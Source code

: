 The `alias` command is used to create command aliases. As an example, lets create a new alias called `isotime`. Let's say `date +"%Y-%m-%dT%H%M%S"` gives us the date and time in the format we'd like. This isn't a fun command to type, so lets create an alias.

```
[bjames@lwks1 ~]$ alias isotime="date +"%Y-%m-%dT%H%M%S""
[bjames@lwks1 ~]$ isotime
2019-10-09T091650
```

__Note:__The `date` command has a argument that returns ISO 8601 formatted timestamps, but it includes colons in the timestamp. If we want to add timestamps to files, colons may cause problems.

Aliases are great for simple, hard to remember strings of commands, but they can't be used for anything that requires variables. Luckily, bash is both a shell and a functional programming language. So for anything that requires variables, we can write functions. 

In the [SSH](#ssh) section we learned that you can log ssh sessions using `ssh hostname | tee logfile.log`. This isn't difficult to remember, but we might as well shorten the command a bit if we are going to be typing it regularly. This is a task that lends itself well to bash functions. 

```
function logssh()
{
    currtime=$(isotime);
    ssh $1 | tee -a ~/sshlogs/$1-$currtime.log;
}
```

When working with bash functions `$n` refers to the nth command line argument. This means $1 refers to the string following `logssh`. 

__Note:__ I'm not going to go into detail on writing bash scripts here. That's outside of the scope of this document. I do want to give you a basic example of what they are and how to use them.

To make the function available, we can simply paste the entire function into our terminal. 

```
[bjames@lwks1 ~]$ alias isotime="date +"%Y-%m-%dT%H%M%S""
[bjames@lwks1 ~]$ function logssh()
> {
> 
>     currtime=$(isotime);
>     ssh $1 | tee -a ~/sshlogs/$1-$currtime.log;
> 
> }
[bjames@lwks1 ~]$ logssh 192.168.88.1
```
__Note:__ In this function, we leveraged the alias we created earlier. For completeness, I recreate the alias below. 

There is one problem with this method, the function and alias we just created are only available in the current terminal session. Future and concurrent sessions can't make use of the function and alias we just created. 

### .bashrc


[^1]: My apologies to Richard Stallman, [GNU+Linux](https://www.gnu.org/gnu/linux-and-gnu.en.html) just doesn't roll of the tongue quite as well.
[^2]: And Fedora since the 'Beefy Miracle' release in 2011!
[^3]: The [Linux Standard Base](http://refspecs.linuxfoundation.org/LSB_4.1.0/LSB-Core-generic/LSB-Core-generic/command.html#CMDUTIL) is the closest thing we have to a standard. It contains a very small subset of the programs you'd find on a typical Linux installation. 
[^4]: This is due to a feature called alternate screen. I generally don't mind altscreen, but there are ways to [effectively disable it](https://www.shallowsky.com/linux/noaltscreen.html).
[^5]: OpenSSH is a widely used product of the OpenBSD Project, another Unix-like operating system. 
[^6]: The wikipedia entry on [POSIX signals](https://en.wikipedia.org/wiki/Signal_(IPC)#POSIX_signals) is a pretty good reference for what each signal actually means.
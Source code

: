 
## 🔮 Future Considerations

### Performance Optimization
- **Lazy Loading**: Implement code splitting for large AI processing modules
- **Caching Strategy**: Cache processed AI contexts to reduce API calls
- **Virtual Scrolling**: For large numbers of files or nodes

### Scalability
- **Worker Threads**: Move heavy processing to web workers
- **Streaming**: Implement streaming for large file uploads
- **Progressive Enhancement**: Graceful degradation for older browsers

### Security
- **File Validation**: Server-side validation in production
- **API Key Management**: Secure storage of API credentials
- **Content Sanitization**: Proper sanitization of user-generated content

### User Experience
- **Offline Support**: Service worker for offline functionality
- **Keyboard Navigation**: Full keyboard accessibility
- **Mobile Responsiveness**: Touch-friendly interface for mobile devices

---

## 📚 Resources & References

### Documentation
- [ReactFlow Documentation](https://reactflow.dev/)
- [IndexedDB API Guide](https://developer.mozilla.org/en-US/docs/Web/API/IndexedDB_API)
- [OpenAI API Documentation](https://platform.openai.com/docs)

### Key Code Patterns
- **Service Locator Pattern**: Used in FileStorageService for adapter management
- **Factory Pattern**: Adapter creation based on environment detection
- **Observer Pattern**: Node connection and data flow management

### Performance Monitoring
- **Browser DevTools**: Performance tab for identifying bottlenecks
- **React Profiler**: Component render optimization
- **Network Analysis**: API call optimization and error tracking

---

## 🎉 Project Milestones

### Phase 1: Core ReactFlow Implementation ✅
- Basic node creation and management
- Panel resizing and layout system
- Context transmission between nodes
———
▸ EXERCISE BRIEF
If a line above includes the string "date", pick it out.

▸ YOUR RESPONSE
: The `alias` command is used to create command aliases. As an example, lets create a new alias called `isotime`. Let's say `date +"%Y-%m-%dT%H%M%S"` gives us the date and time in the format we'd like. This isn't a fun command to type, so lets create an alias.
[bjames@lwks1 ~]$ alias isotime="date +"%Y-%m-%dT%H%M%S""
__Note:__The `date` command has a argument that returns ISO 8601 formatted timestamps, but it includes colons in the timestamp. If we want to add timestamps to files, colons may cause problems.
[bjames@lwks1 ~]$ alias isotime="date +"%Y-%m-%dT%H%M%S""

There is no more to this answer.